Records shown Start Marker

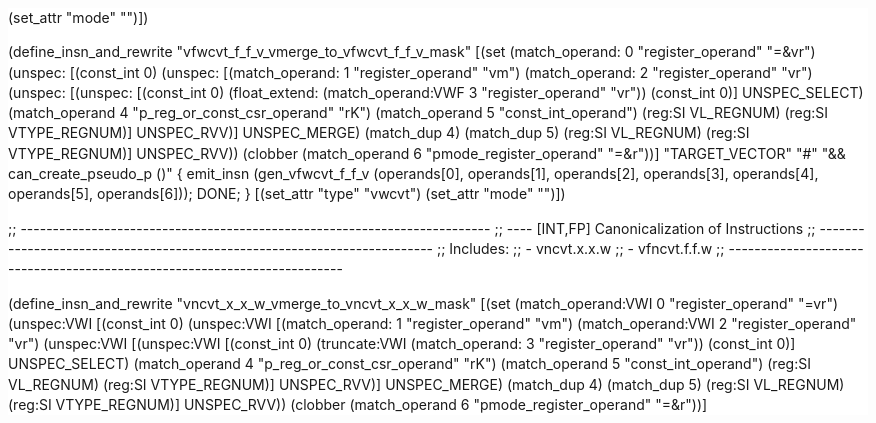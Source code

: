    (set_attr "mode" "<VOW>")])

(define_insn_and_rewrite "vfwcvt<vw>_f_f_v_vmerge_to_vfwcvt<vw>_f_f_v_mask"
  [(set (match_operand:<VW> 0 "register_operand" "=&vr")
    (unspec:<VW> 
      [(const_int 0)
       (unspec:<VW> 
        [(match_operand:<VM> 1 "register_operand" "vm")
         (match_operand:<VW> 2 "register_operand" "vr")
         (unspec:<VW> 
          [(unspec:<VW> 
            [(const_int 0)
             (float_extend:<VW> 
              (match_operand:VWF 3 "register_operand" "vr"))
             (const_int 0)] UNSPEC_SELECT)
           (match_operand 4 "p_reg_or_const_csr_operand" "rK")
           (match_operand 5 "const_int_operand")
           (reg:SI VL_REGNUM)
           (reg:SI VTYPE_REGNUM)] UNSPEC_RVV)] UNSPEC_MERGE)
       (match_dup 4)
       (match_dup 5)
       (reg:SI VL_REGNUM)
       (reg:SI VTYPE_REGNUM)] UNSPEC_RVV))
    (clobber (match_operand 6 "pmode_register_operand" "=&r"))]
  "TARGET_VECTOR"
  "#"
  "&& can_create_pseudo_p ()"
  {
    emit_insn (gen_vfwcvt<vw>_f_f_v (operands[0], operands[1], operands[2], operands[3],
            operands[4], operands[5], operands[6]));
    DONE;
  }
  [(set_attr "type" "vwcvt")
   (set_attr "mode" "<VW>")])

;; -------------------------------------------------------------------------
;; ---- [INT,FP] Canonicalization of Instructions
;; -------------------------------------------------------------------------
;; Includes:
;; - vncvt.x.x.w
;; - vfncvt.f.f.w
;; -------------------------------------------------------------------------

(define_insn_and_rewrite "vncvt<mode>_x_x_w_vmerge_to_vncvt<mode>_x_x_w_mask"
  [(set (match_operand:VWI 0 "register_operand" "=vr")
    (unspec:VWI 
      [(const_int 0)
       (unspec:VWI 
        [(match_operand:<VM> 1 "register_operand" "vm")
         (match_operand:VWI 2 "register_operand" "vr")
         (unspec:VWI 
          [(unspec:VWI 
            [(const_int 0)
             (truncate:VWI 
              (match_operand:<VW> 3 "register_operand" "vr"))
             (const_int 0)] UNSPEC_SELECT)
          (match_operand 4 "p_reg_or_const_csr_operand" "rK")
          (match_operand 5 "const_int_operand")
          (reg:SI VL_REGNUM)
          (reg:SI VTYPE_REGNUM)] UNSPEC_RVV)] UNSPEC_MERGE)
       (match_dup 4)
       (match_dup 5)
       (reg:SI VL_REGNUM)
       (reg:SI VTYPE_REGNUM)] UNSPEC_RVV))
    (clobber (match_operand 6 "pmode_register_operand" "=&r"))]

Records shown End Marker

(Exercise aim): Nothing but the text is wanted: repeat the data above exactly, without its images.

(Exercise solution):
Source code

:    (set_attr "mode" "<VOW>")])

(define_insn_and_rewrite "vfwcvt<vw>_f_f_v_vmerge_to_vfwcvt<vw>_f_f_v_mask"
  [(set (match_operand:<VW> 0 "register_operand" "=&vr")
    (unspec:<VW> 
      [(const_int 0)
       (unspec:<VW> 
        [(match_operand:<VM> 1 "register_operand" "vm")
         (match_operand:<VW> 2 "register_operand" "vr")
         (unspec:<VW> 
          [(unspec:<VW> 
            [(const_int 0)
             (float_extend:<VW> 
              (match_operand:VWF 3 "register_operand" "vr"))
             (const_int 0)] UNSPEC_SELECT)
           (match_operand 4 "p_reg_or_const_csr_operand" "rK")
           (match_operand 5 "const_int_operand")
           (reg:SI VL_REGNUM)
           (reg:SI VTYPE_REGNUM)] UNSPEC_RVV)] UNSPEC_MERGE)
       (match_dup 4)
       (match_dup 5)
       (reg:SI VL_REGNUM)
       (reg:SI VTYPE_REGNUM)] UNSPEC_RVV))
    (clobber (match_operand 6 "pmode_register_operand" "=&r"))]
  "TARGET_VECTOR"
  "#"
  "&& can_create_pseudo_p ()"
  {
    emit_insn (gen_vfwcvt<vw>_f_f_v (operands[0], operands[1], operands[2], operands[3],
            operands[4], operands[5], operands[6]));
    DONE;
  }
  [(set_attr "type" "vwcvt")
   (set_attr "mode" "<VW>")])

;; -------------------------------------------------------------------------
;; ---- [INT,FP] Canonicalization of Instructions
;; -------------------------------------------------------------------------
;; Includes:
;; - vncvt.x.x.w
;; - vfncvt.f.f.w
;; -------------------------------------------------------------------------

(define_insn_and_rewrite "vncvt<mode>_x_x_w_vmerge_to_vncvt<mode>_x_x_w_mask"
  [(set (match_operand:VWI 0 "register_operand" "=vr")
    (unspec:VWI 
      [(const_int 0)
       (unspec:VWI 
        [(match_operand:<VM> 1 "register_operand" "vm")
         (match_operand:VWI 2 "register_operand" "vr")
         (unspec:VWI 
          [(unspec:VWI 
            [(const_int 0)
             (truncate:VWI 
              (match_operand:<VW> 3 "register_operand" "vr"))
             (const_int 0)] UNSPEC_SELECT)
          (match_operand 4 "p_reg_or_const_csr_operand" "rK")
          (match_operand 5 "const_int_operand")
          (reg:SI VL_REGNUM)
          (reg:SI VTYPE_REGNUM)] UNSPEC_RVV)] UNSPEC_MERGE)
       (match_dup 4)
       (match_dup 5)
       (reg:SI VL_REGNUM)
       (reg:SI VTYPE_REGNUM)] UNSPEC_RVV))
    (clobber (match_operand 6 "pmode_register_operand" "=&r"))]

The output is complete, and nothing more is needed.